Noble said in a stock market announcement that the restructuring support agreement (RSA) had been reached with an ad hoc group representing 46% of the group’s existing senior creditors. In addition, creditors and future and current trade finance providers Deutsche Bank and ING Bank, the latter of which is in the process of seeking credit approval to accede to the agreement, will add another 4% of existing senior claims holders, it added. Noble also said a further approximately 15% of existing senior creditors had indicated broad support for the restructuring proposals.
“The proposed financial restructuring envisages that all of the existing senior claims and certain other unsecured liabilities that rank equally with the existing senior claims will be exchanged for a combination of new debt instruments and equity in the group post-restructuring,” Noble said.
These current debts include: $379m, $1.18bn and $750m in outstanding senior notes due in 2018, 2020 and 2022 respectively, as well as $1.14bn in outstanding loans under a revolving credit facility.
Meanwhile bondholders of the $400m outstanding perpetual bonds will essentially be asked to take a hair-cut deal, voluntarily exchanging their bonds for a new $25m 2.5% non-accumulative pay-if-you-can perpetual capital security instrument.
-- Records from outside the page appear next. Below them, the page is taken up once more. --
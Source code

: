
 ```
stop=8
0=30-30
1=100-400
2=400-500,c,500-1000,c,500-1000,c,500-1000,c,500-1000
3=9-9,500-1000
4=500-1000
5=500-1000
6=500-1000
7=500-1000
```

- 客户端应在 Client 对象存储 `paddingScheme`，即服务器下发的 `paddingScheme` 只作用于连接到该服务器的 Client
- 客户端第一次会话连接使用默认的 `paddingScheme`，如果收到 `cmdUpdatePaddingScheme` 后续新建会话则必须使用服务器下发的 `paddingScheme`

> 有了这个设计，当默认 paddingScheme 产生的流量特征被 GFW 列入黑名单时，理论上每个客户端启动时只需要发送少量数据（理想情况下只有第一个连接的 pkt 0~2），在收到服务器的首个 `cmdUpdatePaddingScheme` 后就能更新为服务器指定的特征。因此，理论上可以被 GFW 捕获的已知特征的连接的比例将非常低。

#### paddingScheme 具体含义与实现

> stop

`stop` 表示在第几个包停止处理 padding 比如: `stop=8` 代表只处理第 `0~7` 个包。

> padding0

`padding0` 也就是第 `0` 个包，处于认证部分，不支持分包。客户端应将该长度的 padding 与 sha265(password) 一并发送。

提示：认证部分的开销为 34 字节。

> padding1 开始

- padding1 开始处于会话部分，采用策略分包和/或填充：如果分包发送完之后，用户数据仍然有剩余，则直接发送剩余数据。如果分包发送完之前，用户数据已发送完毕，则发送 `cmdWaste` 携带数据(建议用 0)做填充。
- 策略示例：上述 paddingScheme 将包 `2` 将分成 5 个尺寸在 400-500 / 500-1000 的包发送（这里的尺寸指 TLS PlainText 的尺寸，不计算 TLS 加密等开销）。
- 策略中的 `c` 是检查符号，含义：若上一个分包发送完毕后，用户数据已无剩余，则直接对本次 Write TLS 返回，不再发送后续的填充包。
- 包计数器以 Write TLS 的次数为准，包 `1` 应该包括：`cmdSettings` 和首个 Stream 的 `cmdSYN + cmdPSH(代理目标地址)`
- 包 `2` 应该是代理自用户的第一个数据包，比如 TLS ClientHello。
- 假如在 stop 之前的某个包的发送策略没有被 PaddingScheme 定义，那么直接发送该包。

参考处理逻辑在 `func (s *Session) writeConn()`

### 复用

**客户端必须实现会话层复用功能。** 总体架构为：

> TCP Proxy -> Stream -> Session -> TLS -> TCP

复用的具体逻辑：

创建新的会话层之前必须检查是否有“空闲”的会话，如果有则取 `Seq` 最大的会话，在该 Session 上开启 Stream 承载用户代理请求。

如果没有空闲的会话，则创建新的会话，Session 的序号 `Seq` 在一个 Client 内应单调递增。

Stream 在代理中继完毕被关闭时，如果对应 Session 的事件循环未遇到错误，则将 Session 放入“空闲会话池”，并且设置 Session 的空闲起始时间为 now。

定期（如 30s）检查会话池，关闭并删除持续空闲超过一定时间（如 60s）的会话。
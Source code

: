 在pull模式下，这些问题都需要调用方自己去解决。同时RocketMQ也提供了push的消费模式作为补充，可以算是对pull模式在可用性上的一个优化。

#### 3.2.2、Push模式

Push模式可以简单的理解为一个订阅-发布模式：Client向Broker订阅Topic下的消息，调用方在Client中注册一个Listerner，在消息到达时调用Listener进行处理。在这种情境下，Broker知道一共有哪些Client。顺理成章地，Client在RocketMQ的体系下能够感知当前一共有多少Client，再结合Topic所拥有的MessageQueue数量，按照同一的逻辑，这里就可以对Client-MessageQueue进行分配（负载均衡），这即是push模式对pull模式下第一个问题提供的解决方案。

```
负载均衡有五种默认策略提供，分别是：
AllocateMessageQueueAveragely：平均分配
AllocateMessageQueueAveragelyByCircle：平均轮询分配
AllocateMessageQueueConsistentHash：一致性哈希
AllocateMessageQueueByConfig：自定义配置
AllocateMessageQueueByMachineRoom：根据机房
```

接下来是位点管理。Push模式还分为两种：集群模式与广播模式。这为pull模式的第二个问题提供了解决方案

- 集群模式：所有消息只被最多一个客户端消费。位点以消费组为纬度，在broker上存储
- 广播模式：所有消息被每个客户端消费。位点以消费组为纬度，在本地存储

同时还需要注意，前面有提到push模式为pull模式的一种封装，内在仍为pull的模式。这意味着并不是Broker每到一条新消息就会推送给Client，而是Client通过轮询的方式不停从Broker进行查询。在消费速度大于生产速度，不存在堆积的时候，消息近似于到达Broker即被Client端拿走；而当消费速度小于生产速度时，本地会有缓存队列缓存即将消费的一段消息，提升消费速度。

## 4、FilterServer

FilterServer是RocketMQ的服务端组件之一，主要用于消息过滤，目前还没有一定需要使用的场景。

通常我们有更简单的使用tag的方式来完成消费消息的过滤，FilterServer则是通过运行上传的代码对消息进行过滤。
The agreement includes the provision of a new three-year committed trade finance and hedging facility of $700m Noble also confirmed that during the restructuring period, its uncommitted interim trade finance facility remains in place and will be expanded with the inclusion of Deutsche Bank.
Other key points from the deal include Noble’s commencement of a process to move its centre of main interests to the UK from Hong Kong and the listing of the post-restructuring group, New Noble on the Singapore Exchange.
After the transaction, the group will be owned 80% by senior creditors, 10% by management and 10% by existing shareholders,
“The Group expects to have adequate headroom in its interim trade finance facility to support the business until the completion of the restructuring,” it said. Noble envisages the exercise to be completed in mid to late July.
The deal however still needs several key consents to be given. “The proposed financial restructuring is subject to regulatory approval, shareholder approval, implementation via one or more schemes of arrangement, and ancillary recognition orders,” Noble noted.
“The proposed financial restructuring will provide the Group with a sustainable capital structure to deliver long-term value for all of its stakeholders, as the Group focuses on its Hard Commodities, Freight and LNG businesses and in solidifying its position as the leading industrial and energy products supply chain manager in the Asia Pacific region. The Group believes the proposed financial restructuring also sets a firm foundation in creating options for future strategic alliances and additional business opportunities,” Noble concluded.
“Throughout the process, we as a Board have sought to work with and treat all our stakeholders in a fair and transparent manner. The RSA is a critical step in the Group’s restructuring and I firmly believe that the strong level of support it has received is testament to the appropriateness of this approach. This RSA sets out a clear pathway to providing the Group with a sustainable capital structure and a strong foundation from which to deliver long-term value for all its stakeholders,” said Noble chairman Paul Brough
“The signing of the RSA is a landmark moment for the Group and with this agreement the Group has entered the final phase of its balance sheet restructuring. We look forward to consents from creditors outside the Ad Hoc Group which will smooth the path towards closing the transaction and allow the Company to shift its focus to client service and operations,” said the ad hoc group’s financial advisor, Houlihan Lokey senior md Joseph Swanson.